Hegel’in ırkçı çocukları
Son dönemlerde özellikle de Avrupa’da yeniden yükselişe geçen ırkçılık tarihsel bağlamda hep karıştırıldığı milliyetçilikten de önce en azından pratikte mevcuttu. Öyle ki milliyetçilik akımı Fransız Devrimi’nin bir sonucuyken ırkçılıkla ilişkilendirebileceğimiz olaylar Eski Yunan’da, Ortaçağ Avrupası’nda hatta daha sonraları bile yaşanmaktaydı.
Kavramsal düzeyde Fransız Devrimi sonrasında ortaya çıkmış olan ırkçılık Afrikalı köle ticareti, Yahudi ve Çingene düşmanlığı şeklinde yüzyıllardır Avrupa topraklarında var olmuştur.

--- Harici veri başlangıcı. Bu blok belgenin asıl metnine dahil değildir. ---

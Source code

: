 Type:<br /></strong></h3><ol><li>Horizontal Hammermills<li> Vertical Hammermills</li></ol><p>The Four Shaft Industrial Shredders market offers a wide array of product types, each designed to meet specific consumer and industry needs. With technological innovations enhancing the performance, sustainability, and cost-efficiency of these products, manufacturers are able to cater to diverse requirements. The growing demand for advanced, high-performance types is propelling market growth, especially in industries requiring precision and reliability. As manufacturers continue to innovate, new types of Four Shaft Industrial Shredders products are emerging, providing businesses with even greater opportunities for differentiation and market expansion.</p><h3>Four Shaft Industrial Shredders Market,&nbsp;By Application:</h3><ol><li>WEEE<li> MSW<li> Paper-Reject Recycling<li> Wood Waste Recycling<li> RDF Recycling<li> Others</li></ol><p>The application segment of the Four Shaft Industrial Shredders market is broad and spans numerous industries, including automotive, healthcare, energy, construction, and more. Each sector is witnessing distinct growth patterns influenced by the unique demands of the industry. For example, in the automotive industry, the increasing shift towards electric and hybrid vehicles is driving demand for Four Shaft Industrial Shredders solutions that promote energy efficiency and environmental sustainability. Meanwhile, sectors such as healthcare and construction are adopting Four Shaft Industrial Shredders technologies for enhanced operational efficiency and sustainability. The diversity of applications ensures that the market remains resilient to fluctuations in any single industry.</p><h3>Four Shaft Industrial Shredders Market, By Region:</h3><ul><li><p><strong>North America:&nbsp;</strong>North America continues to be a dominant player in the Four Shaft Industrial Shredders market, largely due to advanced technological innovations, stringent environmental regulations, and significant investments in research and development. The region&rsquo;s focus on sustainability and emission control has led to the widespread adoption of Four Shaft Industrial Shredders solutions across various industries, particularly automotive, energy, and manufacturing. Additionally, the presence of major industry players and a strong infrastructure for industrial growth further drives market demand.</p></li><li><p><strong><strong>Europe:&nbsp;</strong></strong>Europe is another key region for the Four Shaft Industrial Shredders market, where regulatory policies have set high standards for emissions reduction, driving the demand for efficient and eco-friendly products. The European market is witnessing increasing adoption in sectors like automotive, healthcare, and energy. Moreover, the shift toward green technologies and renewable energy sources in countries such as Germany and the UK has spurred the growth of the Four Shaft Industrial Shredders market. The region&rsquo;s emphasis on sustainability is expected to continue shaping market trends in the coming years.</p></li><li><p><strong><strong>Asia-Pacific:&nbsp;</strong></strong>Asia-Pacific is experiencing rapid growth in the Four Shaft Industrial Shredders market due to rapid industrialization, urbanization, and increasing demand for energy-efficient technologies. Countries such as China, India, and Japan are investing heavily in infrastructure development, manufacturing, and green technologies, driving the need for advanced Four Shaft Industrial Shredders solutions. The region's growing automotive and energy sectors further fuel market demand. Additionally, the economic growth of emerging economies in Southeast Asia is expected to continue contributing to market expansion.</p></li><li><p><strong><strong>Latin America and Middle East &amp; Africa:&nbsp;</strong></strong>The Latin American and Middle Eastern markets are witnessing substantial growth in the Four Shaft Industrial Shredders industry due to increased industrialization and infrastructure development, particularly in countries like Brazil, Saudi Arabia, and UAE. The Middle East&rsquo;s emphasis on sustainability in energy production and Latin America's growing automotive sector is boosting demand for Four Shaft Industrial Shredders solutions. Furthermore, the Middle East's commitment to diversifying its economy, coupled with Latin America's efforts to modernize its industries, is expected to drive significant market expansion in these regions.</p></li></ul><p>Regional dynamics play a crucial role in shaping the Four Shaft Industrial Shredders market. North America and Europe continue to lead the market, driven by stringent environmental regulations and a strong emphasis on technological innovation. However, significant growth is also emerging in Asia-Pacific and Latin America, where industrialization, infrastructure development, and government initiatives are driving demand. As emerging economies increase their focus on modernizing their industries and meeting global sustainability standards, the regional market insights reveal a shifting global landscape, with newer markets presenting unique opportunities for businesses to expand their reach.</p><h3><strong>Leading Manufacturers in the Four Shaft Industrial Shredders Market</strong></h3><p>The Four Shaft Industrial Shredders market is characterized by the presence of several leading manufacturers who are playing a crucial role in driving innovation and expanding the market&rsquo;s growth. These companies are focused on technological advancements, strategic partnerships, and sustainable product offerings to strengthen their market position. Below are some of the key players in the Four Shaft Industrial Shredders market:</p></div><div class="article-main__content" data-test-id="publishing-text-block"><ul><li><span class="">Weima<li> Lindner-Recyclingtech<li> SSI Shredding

Almanya'da Hitler'in, İtalya'da Mussoli'nin ve Sovyet Rusya'da Stalin'in güttüğü ırkçılık bitmiş gibi gözükse de hep varlığını korumuştur.
İkinci dünya savaşının ardından harabeye dönen Avrupa'da yeniden inşa dönemiyle beraber göçmen işçi alımına başlamıştır.
Günümüzde Avrupa'da artan ırkçılık özellikle inşaat sektörü ve fabrikalarda istihdam edilen bu yabancı işçilerin geldikleri ülkelerde kalıcı olmaya başlamaları ile birlikte bir entegrasyon sorunu ortaya çıktı. Entegrasyon konusunda yaşanan sorunlar özellikle 90’lı yıllarda uyanışa geçen ve aşırı sağ uçlarda toplanmaya başlayan ırkçıların kendilerine yeni bir hedef seçmelerine neden oldu.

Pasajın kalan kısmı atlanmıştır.